Posts tagged disease progression

While Huntington’s disease (HD) is currently incurable, the HD research community anticipates that new disease-modifying therapies in development may slow or minimize disease progression. The success of HD research depends upon the identification of reliable and sensitive biomarkers to track disease and evaluate therapies, and these biomarkers may eventually be used as outcome measures in clinical trials. Biomarkers could be especially helpful to monitor changes during the time prior to diagnosis and appearance of overt symptomatology. Three reports in the current issue of the Journal of Huntington’s Disease explore the potential of neuroimaging, proteomic analysis of brain tissue, and plasma inflammatory markers as biomarkers for Huntington’s disease.

"Characteristics of an ideal biomarker include quantification which is reliable, reproducible across sites, minimally invasive and widely available. The biomarker should show low variability in the normal population and change linearly with disease progression, ideally over short time intervals. Finally, the biomarker should respond predictably to an intervention which modifies the disease," says Elin Rees, researcher at UCL Institute of Neurology, London.

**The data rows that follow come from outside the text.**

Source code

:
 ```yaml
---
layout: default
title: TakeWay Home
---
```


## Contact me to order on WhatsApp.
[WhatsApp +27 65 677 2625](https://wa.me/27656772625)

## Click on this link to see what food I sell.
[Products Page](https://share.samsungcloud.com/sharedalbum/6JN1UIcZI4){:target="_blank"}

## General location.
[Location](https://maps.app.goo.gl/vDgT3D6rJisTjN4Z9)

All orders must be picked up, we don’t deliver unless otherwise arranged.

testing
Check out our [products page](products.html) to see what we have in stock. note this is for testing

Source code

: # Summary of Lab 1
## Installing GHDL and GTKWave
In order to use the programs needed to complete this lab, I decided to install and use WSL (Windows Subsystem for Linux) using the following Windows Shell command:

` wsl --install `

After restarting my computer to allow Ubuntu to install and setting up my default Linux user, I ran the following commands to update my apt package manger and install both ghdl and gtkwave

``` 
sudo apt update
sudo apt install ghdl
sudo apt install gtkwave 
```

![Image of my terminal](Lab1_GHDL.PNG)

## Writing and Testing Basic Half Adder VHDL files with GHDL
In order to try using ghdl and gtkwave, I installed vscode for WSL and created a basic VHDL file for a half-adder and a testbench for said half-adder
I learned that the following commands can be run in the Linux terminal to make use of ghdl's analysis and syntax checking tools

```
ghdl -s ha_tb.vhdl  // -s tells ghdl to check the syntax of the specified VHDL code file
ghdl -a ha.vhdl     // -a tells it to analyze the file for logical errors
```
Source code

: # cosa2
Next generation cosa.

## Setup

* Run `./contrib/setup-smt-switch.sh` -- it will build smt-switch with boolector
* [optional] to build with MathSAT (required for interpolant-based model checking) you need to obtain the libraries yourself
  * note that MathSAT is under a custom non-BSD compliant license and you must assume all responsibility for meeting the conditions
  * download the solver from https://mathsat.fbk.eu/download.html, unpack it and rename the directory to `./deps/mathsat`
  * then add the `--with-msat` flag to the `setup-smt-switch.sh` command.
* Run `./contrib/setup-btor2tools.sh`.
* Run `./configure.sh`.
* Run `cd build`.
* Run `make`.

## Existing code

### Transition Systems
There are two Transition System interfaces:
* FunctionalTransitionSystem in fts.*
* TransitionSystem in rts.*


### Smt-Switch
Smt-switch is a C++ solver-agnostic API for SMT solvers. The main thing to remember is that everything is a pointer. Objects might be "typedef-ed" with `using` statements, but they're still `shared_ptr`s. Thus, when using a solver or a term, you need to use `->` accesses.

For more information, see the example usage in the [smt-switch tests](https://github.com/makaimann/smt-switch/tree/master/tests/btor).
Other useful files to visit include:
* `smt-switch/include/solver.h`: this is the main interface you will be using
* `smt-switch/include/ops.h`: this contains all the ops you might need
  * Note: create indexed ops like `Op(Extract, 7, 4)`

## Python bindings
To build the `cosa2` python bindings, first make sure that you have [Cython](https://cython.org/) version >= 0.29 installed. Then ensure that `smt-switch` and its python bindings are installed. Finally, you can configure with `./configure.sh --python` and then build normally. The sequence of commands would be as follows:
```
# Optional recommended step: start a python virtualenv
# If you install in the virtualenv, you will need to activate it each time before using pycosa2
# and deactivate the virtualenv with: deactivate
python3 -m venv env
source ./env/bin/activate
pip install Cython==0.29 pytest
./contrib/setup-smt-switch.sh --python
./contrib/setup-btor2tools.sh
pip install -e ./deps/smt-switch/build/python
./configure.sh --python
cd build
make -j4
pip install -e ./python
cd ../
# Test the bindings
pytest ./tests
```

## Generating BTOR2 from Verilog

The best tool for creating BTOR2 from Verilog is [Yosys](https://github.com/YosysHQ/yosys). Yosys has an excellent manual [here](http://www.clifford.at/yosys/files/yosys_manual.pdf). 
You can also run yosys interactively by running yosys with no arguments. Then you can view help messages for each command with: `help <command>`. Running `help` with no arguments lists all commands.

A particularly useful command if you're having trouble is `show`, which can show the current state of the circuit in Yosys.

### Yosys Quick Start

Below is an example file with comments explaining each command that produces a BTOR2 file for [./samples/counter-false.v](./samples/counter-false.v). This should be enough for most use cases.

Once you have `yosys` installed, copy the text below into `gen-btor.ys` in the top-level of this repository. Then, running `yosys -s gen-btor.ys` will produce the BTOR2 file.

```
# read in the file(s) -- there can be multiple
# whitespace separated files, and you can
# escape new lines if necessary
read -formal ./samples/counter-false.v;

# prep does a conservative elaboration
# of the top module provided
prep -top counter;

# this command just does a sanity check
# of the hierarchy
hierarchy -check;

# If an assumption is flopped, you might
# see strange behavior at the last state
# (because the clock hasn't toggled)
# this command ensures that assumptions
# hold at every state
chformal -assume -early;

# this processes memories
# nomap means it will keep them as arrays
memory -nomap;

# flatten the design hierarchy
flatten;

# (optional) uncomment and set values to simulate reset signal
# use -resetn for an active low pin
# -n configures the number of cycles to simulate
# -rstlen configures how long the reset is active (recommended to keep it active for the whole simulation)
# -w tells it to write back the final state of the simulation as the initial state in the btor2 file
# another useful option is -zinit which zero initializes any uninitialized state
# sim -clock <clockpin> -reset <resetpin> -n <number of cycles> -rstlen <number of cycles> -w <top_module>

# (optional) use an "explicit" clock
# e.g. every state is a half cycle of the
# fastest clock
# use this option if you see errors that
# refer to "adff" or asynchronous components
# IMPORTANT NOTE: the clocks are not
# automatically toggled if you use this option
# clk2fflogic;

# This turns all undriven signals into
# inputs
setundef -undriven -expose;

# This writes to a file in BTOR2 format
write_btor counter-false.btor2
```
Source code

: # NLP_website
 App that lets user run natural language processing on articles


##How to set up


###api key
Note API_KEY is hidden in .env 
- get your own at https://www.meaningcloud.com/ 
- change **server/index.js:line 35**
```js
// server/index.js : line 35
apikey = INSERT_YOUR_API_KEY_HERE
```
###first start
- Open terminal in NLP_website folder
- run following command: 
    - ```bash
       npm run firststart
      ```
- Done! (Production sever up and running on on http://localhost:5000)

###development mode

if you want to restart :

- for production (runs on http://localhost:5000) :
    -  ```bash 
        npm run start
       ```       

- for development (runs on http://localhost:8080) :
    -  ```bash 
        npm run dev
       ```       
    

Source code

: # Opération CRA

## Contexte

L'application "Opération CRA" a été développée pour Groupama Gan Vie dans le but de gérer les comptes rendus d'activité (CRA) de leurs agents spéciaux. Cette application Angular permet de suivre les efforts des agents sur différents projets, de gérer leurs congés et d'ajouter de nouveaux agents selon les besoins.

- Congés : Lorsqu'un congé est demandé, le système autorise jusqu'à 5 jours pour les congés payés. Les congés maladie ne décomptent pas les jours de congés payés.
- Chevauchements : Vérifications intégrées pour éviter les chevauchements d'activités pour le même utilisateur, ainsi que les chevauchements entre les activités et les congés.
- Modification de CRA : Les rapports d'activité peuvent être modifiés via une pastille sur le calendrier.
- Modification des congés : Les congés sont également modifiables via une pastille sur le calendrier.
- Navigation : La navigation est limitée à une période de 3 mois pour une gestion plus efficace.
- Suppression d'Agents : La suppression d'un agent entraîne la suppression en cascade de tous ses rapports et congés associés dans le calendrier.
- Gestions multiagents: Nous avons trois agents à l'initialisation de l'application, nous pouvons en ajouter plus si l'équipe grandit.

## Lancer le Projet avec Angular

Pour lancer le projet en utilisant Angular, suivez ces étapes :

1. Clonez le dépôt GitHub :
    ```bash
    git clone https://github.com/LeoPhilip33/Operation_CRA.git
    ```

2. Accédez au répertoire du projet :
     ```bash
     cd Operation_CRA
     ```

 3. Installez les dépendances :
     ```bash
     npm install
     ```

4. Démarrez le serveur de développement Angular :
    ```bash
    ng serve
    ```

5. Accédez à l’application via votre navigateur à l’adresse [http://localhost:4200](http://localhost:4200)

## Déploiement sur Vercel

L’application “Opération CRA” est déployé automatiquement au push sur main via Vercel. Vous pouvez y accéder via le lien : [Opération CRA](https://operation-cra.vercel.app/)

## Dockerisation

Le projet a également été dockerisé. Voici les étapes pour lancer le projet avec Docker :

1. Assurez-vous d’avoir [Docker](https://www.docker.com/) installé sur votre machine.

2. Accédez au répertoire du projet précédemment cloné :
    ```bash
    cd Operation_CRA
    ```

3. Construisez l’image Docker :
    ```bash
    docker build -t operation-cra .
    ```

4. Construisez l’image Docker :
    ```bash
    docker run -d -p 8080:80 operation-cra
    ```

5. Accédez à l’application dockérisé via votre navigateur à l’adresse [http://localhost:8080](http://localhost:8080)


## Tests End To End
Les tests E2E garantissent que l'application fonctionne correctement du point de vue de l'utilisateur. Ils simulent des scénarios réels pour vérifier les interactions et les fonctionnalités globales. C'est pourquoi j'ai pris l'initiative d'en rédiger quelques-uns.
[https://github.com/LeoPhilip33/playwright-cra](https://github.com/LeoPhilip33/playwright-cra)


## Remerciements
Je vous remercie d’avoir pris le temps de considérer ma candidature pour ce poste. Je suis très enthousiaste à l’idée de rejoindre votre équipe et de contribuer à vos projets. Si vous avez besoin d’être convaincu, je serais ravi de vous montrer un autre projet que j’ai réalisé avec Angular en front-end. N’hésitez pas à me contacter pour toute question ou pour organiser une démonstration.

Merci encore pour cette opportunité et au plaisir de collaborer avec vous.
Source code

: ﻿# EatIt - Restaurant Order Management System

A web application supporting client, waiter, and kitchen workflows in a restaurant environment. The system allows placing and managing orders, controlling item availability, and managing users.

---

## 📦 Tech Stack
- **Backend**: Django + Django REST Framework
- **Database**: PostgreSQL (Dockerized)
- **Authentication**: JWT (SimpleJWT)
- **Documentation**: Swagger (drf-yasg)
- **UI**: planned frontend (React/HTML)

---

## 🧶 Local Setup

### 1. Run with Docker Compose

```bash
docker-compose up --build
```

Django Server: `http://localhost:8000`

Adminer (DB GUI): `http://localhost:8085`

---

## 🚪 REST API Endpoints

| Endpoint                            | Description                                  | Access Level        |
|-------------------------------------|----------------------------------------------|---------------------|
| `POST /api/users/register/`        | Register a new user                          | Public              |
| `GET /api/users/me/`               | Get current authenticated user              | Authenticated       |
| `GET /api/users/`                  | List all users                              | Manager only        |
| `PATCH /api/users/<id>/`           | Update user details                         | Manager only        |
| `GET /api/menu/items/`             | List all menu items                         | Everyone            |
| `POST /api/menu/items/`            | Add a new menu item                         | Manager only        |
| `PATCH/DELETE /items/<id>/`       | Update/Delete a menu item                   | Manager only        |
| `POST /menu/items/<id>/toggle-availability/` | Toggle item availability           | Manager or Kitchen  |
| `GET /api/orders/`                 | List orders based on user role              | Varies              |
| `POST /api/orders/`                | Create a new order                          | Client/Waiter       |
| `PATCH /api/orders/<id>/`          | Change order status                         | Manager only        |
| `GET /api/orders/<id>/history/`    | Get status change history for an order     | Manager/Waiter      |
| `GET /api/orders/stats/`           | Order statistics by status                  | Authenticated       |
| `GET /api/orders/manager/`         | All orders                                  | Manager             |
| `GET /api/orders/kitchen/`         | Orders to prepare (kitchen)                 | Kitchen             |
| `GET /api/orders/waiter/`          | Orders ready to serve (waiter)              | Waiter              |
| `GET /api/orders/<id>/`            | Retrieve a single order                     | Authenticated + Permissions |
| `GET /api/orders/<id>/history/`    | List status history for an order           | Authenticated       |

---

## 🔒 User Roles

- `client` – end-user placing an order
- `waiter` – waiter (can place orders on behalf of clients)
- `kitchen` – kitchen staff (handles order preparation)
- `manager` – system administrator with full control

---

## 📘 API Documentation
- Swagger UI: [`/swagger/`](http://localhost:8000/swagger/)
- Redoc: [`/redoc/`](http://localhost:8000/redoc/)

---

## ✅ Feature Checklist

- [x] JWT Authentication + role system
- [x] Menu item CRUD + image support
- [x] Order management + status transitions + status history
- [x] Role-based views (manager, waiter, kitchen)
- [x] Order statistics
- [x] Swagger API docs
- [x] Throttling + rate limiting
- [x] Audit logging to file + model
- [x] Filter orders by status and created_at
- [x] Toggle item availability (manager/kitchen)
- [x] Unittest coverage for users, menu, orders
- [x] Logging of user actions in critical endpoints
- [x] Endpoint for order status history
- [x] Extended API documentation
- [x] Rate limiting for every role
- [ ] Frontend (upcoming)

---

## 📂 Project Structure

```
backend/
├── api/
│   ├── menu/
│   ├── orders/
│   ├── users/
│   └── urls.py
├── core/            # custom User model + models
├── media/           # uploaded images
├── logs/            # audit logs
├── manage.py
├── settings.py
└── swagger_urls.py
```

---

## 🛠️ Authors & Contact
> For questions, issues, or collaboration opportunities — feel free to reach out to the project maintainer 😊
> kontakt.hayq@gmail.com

In the first report, Rees and colleagues explore the use of neuroimaging biomarkers. She says they are strong candidates as outcome measures in future clinical trials because of their clear relevance to the neuropathology of disease and their increased precision and sensitivity compared with some standard functional measures. This review looks at results from longitudinal imaging studies, focusing on the most widely available imaging modalities: structural MRI (volumetric and diffusion), functional MRI, and PET.

"All imaging modalities are logistically complicated and expensive compared with standard clinical or cognitive end-points and their sensitivity is generally reduced in individuals with later stage HD due to movement," says Rees. "Nevertheless, imaging has several advantages including the ability to track progression in the pre-manifest stage before any detectable clinical or cognitive change."

Current evidence suggests that the best neuroimaging biomarkers are structural MRI and PET using [11C] raclopride (RACLO-PET) as the tracer, in order to assess changes in the basal ganglia, especially the caudate.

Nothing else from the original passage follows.